§ EXERCISE
Go over the lines below, and when one contains the word "hypertarget", copy it.

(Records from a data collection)
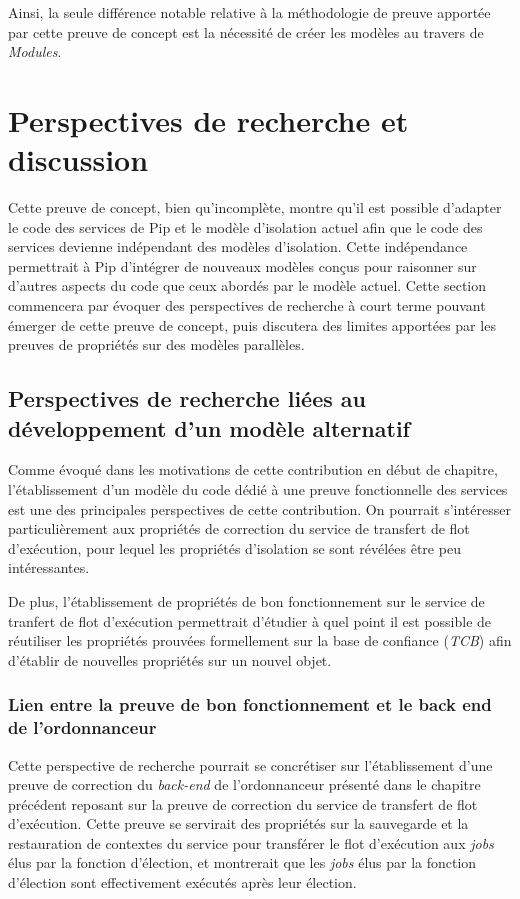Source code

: 		Ainsi, la seule différence notable relative à la méthodologie de preuve apportée par cette preuve de concept est la nécessité de créer les modèles au travers de \emph{Modules}.

	\section{Perspectives de recherche et discussion}
		Cette preuve de concept, bien qu'incomplète, montre qu'il est possible d'adapter le code des services de Pip et le modèle d'isolation actuel afin que le code des services devienne indépendant des modèles d'isolation. Cette indépendance permettrait à Pip d'intégrer de nouveaux modèles conçus pour raisonner sur d'autres aspects du code que ceux abordés par le modèle actuel. Cette section commencera par évoquer des perspectives de recherche à court terme pouvant émerger de cette preuve de concept, puis discutera des limites apportées par les preuves de propriétés sur des modèles parallèles.

		\subsection{Perspectives de recherche liées au développement d'un modèle alternatif}
		Comme évoqué dans les motivations de cette contribution en début de chapitre, l'établissement d'un modèle du code dédié à une preuve fonctionnelle des services est une des principales perspectives de cette contribution. On pourrait s'intéresser particulièrement aux propriétés de correction du service de transfert de flot d'exécution, pour lequel les propriétés d'isolation se sont révélées être peu intéressantes.

		De plus, l'établissement de propriétés de bon fonctionnement sur le service de tranfert de flot d'exécution permettrait d'étudier à quel point il est possible de réutiliser les propriétés prouvées formellement sur la base de confiance (\emph{TCB}) afin d'établir de nouvelles propriétés sur un nouvel objet. 
		\subsubsection{Lien entre la preuve de bon fonctionnement et le back end de l'ordonnanceur}
		
		Cette perspective de recherche pourrait se concrétiser sur l'établissement d'une preuve de correction du \emph{back-end} de l'ordonnanceur présenté dans le chapitre précédent reposant sur la preuve de correction du service de transfert de flot d'exécution. Cette preuve se servirait des propriétés sur la sauvegarde et la restauration de contextes du service pour transférer le flot d'exécution aux \emph{jobs} élus par la fonction d'élection, et montrerait que les \emph{jobs} élus par la fonction d'élection sont effectivement exécutés après leur élection.


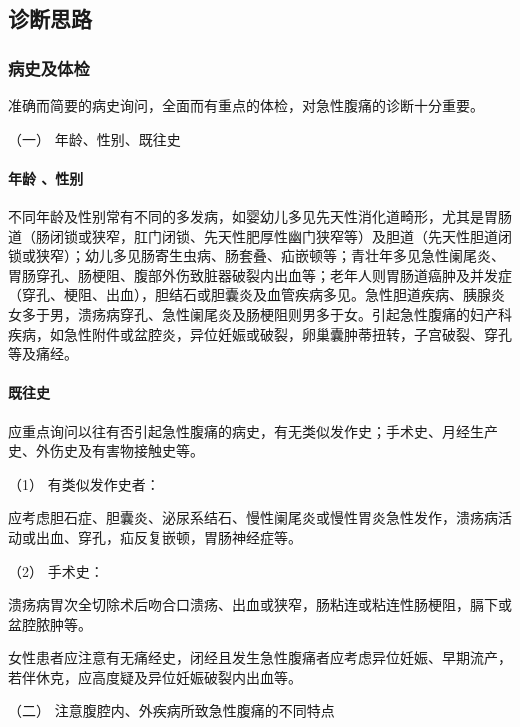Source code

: \subsection{诊断思路}

\subsubsection{病史及体检}

准确而简要的病史询问，全面而有重点的体检，对急性腹痛的诊断十分重要。

\hypertarget{text00026.htmlux5cux23CHP1-10-2-1-1}{}
（一） 年龄、性别、既往史

\paragraph{年龄 、性别}

不同年龄及性别常有不同的多发病，如婴幼儿多见先天性消化道畸形，尤其是胃肠道（肠闭锁或狭窄，肛门闭锁、先天性肥厚性幽门狭窄等）及胆道（先天性胆道闭锁或狭窄）；幼儿多见肠寄生虫病、肠套叠、疝嵌顿等；青壮年多见急性阑尾炎、胃肠穿孔、肠梗阻、腹部外伤致脏器破裂内出血等；老年人则胃肠道癌肿及并发症（穿孔、梗阻、出血），胆结石或胆囊炎及血管疾病多见。急性胆道疾病、胰腺炎女多于男，溃疡病穿孔、急性阑尾炎及肠梗阻则男多于女。引起急性腹痛的妇产科疾病，如急性附件或盆腔炎，异位妊娠或破裂，卵巢囊肿蒂扭转，子宫破裂、穿孔等及痛经。

\paragraph{既往史}

应重点询问以往有否引起急性腹痛的病史，有无类似发作史；手术史、月经生产史、外伤史及有害物接触史等。

\hypertarget{text00026.htmlux5cux23CHP1-10-2-1-1-2-1}{}
（1） 有类似发作史者：

应考虑胆石症、胆囊炎、泌尿系结石、慢性阑尾炎或慢性胃炎急性发作，溃疡病活动或出血、穿孔，疝反复嵌顿，胃肠神经症等。

\hypertarget{text00026.htmlux5cux23CHP1-10-2-1-1-2-2}{}
（2） 手术史：

溃疡病胃次全切除术后吻合口溃疡、出血或狭窄，肠粘连或粘连性肠梗阻，膈下或盆腔脓肿等。

女性患者应注意有无痛经史，闭经且发生急性腹痛者应考虑异位妊娠、早期流产，若伴休克，应高度疑及异位妊娠破裂内出血等。

\hypertarget{text00026.htmlux5cux23CHP1-10-2-1-2}{}
（二） 注意腹腔内、外疾病所致急性腹痛的不同特点

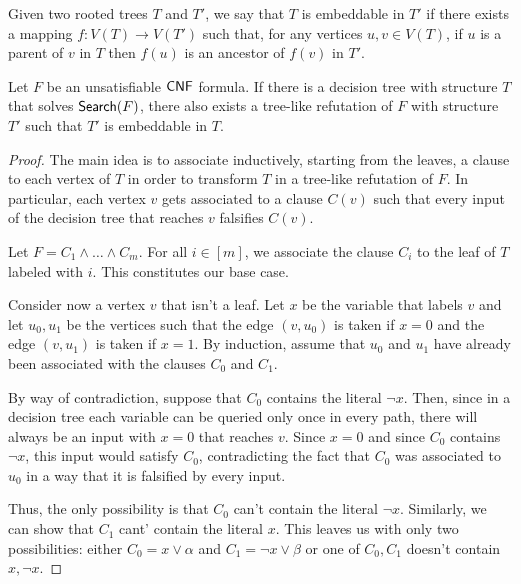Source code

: \begin{definition}
Given two rooted trees $T$ and $T'$, we say that $T$ is embeddable in $T'$ if there exists a mapping $f : V(T) \to V(T')$ such that, for any vertices $u,v \in V(T)$, if $u$ is a parent of $v$ in $T$ then $f(u)$ is an ancestor of $f(v)$ in $T'$.
\end{definition}

\begin{lemma} \label{lem:dt_treeres}
    \cite{treelike_res_size,search_problems_dt_model}
    Let $F$ be an unsatisfiable $\mathsf{CNF}$ formula. If there is a decision tree with structure $T$ that solves $\mathsf{Search}(F)$, there also exists a tree-like refutation of $F$ with structure $T'$ such that $T'$ is embeddable in $T$.
\end{lemma}

\begin{proof}

    The main idea is to associate inductively, starting from the leaves, a clause to each vertex of $T$ in order to transform $T$ in a tree-like refutation of $F$. In particular, each vertex $v$ gets associated to a clause $C(v)$ such that every input of the decision tree that reaches $v$ falsifies $C(v)$.

    Let $F = C_1 \land \ldots \land C_m$. For all $i \in [m]$, we associate the clause $C_i$ to the leaf of $T$ labeled with $i$. This constitutes our base case.

    Consider now a vertex $v$ that isn't a leaf. Let $x$ be the variable that labels $v$ and let $u_0, u_1$ be the vertices such that the edge $(v, u_0)$ is taken if $x = 0$ and the edge $(v, u_1)$ is taken if $x = 1$.  By induction, assume that $u_0$ and $u_1$ have already been associated with the clauses $C_0$ and $C_1$.

    By way of contradiction, suppose that $C_0$ contains the literal $\lnot{x}$. Then, since in a decision tree each variable can be queried only once in every path, there will always be an input with $x = 0$ that reaches $v$. Since $x = 0$ and since $C_0$ contains $\lnot{x}$, this input would satisfy $C_0$, contradicting the fact that $C_0$ was associated to $u_0$ in a way that it is falsified by every input.

    Thus, the only possibility is that $C_0$ can't contain the literal $\lnot{x}$. Similarly, we can show that $C_1$ cant' contain the literal $x$. This leaves us with only two possibilities: either $C_0 = x \lor \alpha$ and $C_1 = \lnot{x} \lor \beta$ or one of $C_0, C_1$ doesn't contain $x, \lnot{x}$.


\end{proof}
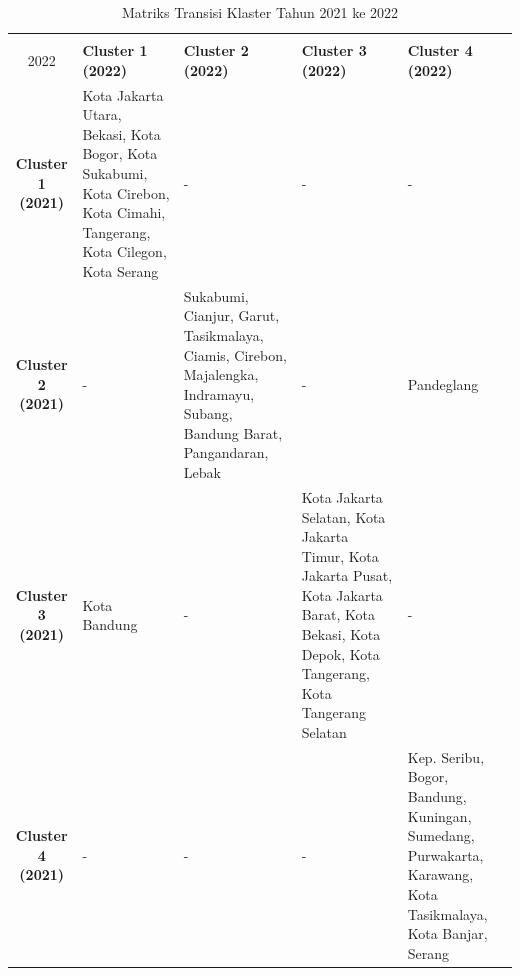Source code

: \begin{table}[H]
\centering
\caption{Matriks Transisi Klaster Tahun 2021 ke 2022} \label{tab:transisi_2021_2022}
\begin{tabular}{|c|p{2cm}|p{2cm}|p{2cm}|p{2cm}|}
\hline
\textbf{Tahun 2021 \\ 2022} & \textbf{Cluster 1 (2022)} & \textbf{Cluster 2 (2022)} & \textbf{Cluster 3 (2022)} & \textbf{Cluster 4 (2022)} \\ \hline
\textbf{Cluster 1 (2021)} & Kota Jakarta Utara, Bekasi, Kota Bogor, Kota Sukabumi, Kota Cirebon, Kota Cimahi, Tangerang, Kota Cilegon, Kota Serang & - & - & - \\ \hline
\textbf{Cluster 2 (2021)} & - & Sukabumi, Cianjur, Garut, Tasikmalaya, Ciamis, Cirebon, Majalengka, Indramayu, Subang, Bandung Barat, Pangandaran, Lebak & - & Pandeglang \\ \hline
\textbf{Cluster 3 (2021)} & Kota Bandung & - & Kota Jakarta Selatan, Kota Jakarta Timur, Kota Jakarta Pusat, Kota Jakarta Barat, Kota Bekasi, Kota Depok, Kota Tangerang, Kota Tangerang Selatan & - \\ \hline
\textbf{Cluster 4 (2021)} & - & - & - & Kep. Seribu, Bogor, Bandung, Kuningan, Sumedang, Purwakarta, Karawang, Kota Tasikmalaya, Kota Banjar, Serang \\ \hline
\end{tabular}
\end{table}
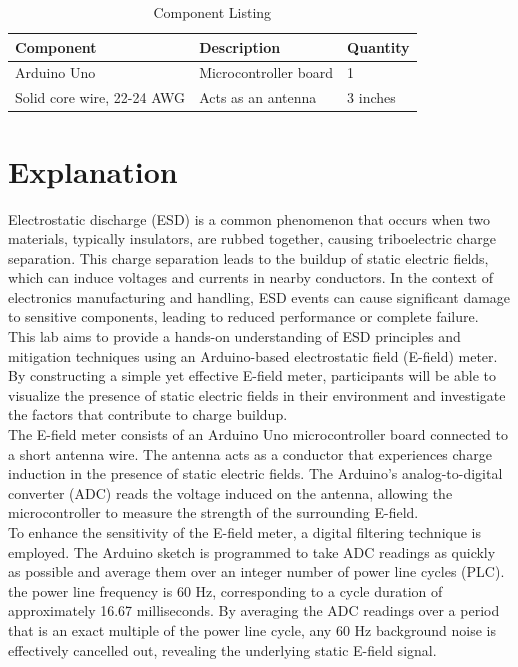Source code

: \documentclass[a4paper,11pt]{article}%
\begin{document}
\begin{table}[H]
  \centering
  \caption{Component Listing}
  \begin{tabular}{|l|l|l|}
    \hline
    \textbf{Component}         & \textbf{Description}  & \textbf{Quantity} \\ \hline
    Arduino Uno                & Microcontroller board & 1                 \\ \hline
    Solid core wire, 22-24 AWG & Acts as an antenna    & 3 inches          \\ \hline
  \end{tabular}
\end{table}



\section{Explanation}

Electrostatic discharge (ESD) is a common phenomenon that occurs when two materials, typically insulators, are rubbed together, causing triboelectric charge separation. This charge separation leads to the buildup of static electric fields, which can induce voltages and currents in nearby conductors. In the context of electronics manufacturing and handling, ESD events can cause significant damage to sensitive components, leading to reduced performance or complete failure.\\

This lab aims to provide a hands-on understanding of ESD principles and mitigation techniques using an Arduino-based electrostatic field (E-field) meter. By constructing a simple yet effective E-field meter, participants will be able to visualize the presence of static electric fields in their environment and investigate the factors that contribute to charge buildup.\\

The E-field meter consists of an Arduino Uno microcontroller board connected to a short antenna wire. The antenna acts as a conductor that experiences charge induction in the presence of static electric fields. The Arduino's analog-to-digital converter (ADC) reads the voltage induced on the antenna, allowing the microcontroller to measure the strength of the surrounding E-field.\\

To enhance the sensitivity of the E-field meter, a digital filtering technique is employed. The Arduino sketch is programmed to take ADC readings as quickly as possible and average them over an integer number of power line cycles (PLC). the power line frequency is 60 Hz, corresponding to a cycle duration of approximately 16.67 milliseconds. By averaging the ADC readings over a period that is an exact multiple of the power line cycle, any 60 Hz background noise is effectively cancelled out, revealing the underlying static E-field signal.\\
\end{document}
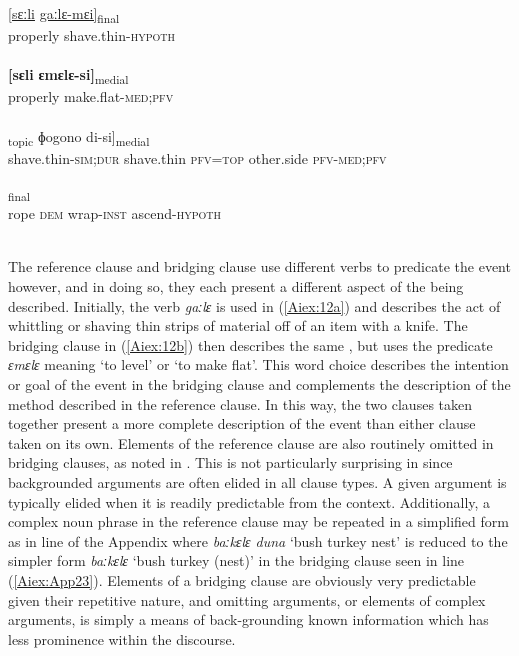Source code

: \documentclass[output=paper]{LSP/langsci}
\begin{document}
\begin{exe}
\ex \label{Aiex:12ad}
\begin{xlist}
\ex \label{Aiex:12a}
\gll \underline{[sɛːli}	\underline{gaːlɛ-mɛi]}\textsubscript{final}\\
properly	shave.thin-\textsc{hypoth}\\
\glt {}\\
\ex \label{Aiex:12b}
\gll \textbf{[sɛli}	\textbf{ɛmɛlɛ-si]}\textsubscript{medial}\\
properly	make.flat-\textsc{med};\textsc{pfv}\\
\glt {}\\
\ex \label{Aiex:12c}
\gll [[gaːjɛ-liːː	gaːlɛ	di=jaː]\textsubscript{topic}	ɸogono	di-si]\textsubscript{medial}\\
shave.thin-\textsc{sim};\textsc{dur}	shave.thin	\textsc{pfv}=\textsc{top}	other.side	\textsc{pfv}-\textsc{med};\textsc{pfv}\\
\glt {}\\
\ex \label{Aiex:12d}
\textsubscript{final}\\
rope	\textsc{dem}	wrap-\textsc{inst}	ascend-\textsc{hypoth}\\
\glt	{}\\
\end{xlist}
\end{exe}

The reference clause and bridging clause use different verbs to predicate the event however, and in doing so, they each present a different aspect of the  being described. Initially, the verb  \textit{gaːlɛ} is used in (\ref{Aiex:12a}) and describes the act of whittling or shaving thin strips of material off of an item with a knife. The bridging clause in (\ref{Aiex:12b}) then describes the same , but uses the predicate \textit{ɛmɛlɛ} meaning `to level' or `to make flat'. This word choice describes the intention or goal of the event in the bridging clause and complements the description of the method described in the reference clause. In this way, the two clauses taken together present a more complete description of the event than either clause taken on its own. Elements of the reference clause are also routinely omitted in bridging clauses, as noted in . This is not particularly surprising in  since backgrounded arguments are often elided in all  clause types. A given argument is typically elided when it is readily predictable from the context. Additionally, a complex noun phrase in the reference clause may be repeated in a simplified form as in line  of the Appendix where \textit{baːkɛlɛ duna} `bush turkey nest' is reduced to the simpler form \textit{baːkɛlɛ} `bush turkey (nest)' in the bridging clause seen in line (\ref{Aiex:App23}). Elements of a bridging clause are obviously very predictable given their repetitive nature, and omitting arguments, or elements of complex arguments, is simply a means of back-grounding known information which has less prominence within the discourse.
\end{document}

§ TASK RESPONSE
\hypertarget{text00026.htmlux5cux23CHP1-10-2-1-1}{}
\hypertarget{text00026.htmlux5cux23CHP1-10-2-1-1-2-1}{}
\hypertarget{text00026.htmlux5cux23CHP1-10-2-1-1-2-2}{}
\hypertarget{text00026.htmlux5cux23CHP1-10-2-1-2}{}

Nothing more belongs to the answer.